SUPPLIED DATA Start Marker
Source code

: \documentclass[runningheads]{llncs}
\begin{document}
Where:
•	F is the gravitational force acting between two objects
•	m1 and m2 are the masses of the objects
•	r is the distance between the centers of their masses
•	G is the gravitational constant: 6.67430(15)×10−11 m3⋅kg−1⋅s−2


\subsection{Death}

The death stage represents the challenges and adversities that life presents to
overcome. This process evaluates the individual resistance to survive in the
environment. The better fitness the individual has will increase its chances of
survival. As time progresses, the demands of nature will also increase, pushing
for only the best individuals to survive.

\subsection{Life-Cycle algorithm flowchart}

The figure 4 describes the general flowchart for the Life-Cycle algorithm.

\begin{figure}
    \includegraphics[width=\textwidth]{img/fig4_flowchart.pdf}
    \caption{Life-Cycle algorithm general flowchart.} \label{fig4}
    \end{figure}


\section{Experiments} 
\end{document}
SUPPLIED DATA End Marker
SUPPLIED DATA Start Marker
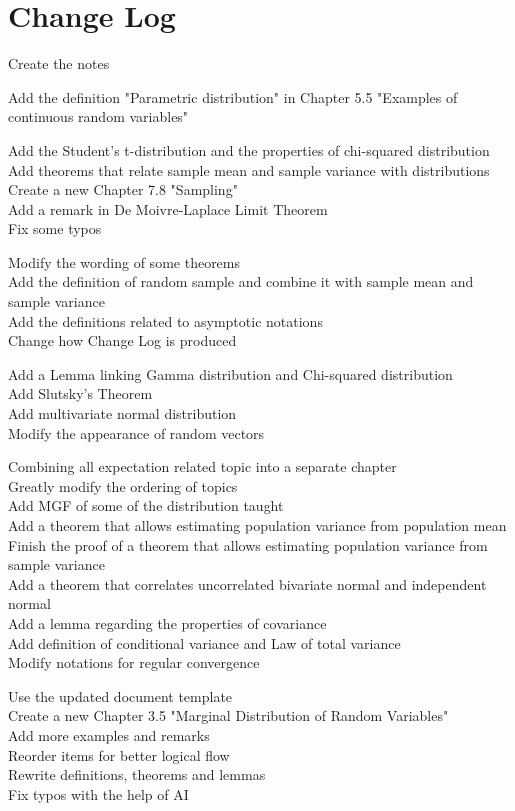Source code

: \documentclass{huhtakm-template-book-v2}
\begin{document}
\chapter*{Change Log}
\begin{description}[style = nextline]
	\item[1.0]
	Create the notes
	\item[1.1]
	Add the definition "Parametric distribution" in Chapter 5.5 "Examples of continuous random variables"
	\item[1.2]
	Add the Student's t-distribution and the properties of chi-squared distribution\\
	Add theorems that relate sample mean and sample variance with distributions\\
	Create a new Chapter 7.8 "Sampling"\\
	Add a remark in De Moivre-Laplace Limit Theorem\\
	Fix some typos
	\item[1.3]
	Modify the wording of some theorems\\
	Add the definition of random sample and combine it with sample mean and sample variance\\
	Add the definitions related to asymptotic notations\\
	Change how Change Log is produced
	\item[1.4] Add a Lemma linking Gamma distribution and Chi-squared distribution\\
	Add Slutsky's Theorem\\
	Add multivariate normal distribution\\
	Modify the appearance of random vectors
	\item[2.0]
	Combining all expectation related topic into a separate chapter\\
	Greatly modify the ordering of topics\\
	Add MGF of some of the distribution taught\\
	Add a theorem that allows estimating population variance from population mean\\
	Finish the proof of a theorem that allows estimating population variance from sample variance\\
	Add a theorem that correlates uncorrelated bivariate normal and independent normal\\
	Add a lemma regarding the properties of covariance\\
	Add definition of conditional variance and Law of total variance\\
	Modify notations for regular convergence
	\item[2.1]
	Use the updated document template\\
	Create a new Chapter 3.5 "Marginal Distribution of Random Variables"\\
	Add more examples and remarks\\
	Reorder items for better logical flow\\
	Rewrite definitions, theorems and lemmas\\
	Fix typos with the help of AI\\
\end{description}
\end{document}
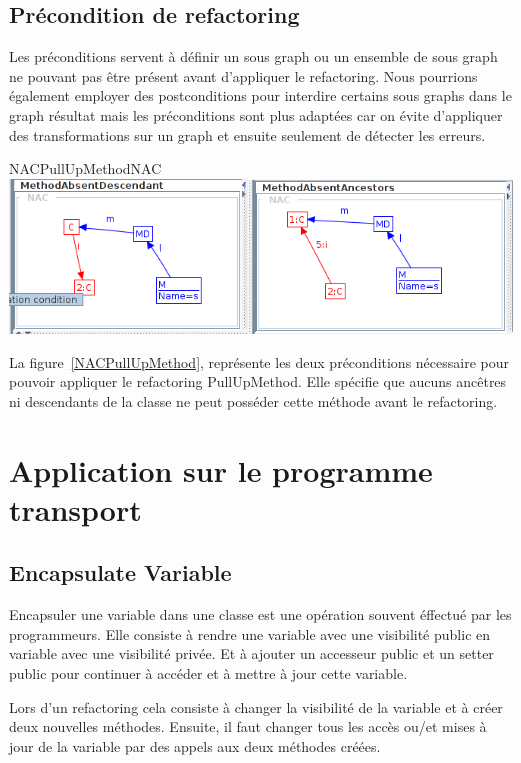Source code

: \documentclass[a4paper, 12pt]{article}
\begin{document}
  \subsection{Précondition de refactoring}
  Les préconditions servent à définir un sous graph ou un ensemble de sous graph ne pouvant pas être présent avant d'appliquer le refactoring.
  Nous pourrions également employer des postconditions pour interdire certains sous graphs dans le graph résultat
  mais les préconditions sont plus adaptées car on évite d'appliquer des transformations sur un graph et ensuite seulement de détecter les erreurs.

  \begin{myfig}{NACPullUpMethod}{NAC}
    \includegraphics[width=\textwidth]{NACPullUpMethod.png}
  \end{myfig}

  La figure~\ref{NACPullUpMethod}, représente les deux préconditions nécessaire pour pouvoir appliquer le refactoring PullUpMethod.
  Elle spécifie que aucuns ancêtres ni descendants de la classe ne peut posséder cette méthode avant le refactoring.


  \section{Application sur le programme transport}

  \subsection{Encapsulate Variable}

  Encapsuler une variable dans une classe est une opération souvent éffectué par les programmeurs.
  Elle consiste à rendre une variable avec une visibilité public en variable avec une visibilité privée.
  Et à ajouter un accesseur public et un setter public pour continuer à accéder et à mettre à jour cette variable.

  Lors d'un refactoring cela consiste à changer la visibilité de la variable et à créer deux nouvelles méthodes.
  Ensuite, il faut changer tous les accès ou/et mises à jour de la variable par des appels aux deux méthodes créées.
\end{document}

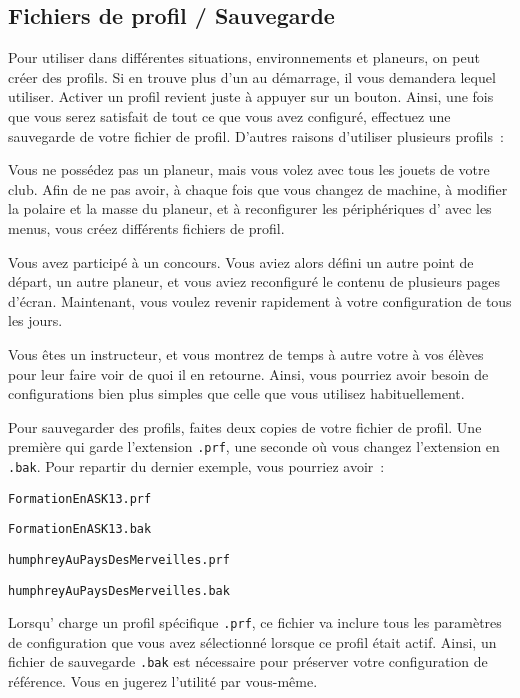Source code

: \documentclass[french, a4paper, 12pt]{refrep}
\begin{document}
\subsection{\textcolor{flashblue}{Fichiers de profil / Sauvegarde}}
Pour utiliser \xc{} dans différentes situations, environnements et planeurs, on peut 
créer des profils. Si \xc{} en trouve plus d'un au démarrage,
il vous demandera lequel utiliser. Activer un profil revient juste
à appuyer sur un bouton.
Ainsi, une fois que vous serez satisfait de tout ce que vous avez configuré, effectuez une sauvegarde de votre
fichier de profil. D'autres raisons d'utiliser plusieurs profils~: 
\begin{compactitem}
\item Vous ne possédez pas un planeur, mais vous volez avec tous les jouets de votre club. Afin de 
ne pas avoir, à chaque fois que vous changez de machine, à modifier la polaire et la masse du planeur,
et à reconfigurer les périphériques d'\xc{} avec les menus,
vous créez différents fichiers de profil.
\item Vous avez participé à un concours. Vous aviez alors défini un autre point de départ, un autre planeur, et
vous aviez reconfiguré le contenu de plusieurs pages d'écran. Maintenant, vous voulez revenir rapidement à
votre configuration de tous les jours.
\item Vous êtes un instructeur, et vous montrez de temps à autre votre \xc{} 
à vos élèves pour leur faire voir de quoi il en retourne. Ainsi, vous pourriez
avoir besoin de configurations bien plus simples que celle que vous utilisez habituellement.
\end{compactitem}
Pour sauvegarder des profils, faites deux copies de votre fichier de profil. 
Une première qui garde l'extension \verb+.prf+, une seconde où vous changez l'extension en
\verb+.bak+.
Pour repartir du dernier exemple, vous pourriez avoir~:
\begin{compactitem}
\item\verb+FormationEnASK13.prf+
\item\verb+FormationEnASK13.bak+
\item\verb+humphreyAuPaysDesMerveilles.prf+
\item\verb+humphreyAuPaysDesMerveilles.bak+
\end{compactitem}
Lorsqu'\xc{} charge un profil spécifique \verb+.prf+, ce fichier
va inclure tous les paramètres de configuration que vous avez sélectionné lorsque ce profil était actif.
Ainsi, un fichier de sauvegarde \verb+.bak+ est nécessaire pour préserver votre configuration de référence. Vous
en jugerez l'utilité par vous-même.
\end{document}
SUPPLIED DATA End Marker
The lines in the records above that include the word "theorems" must be copied out.

§ **YOUR RESPONSE**
	Add theorems that relate sample mean and sample variance with distributions\\
	Modify the wording of some theorems\\
	Rewrite definitions, theorems and lemmas\\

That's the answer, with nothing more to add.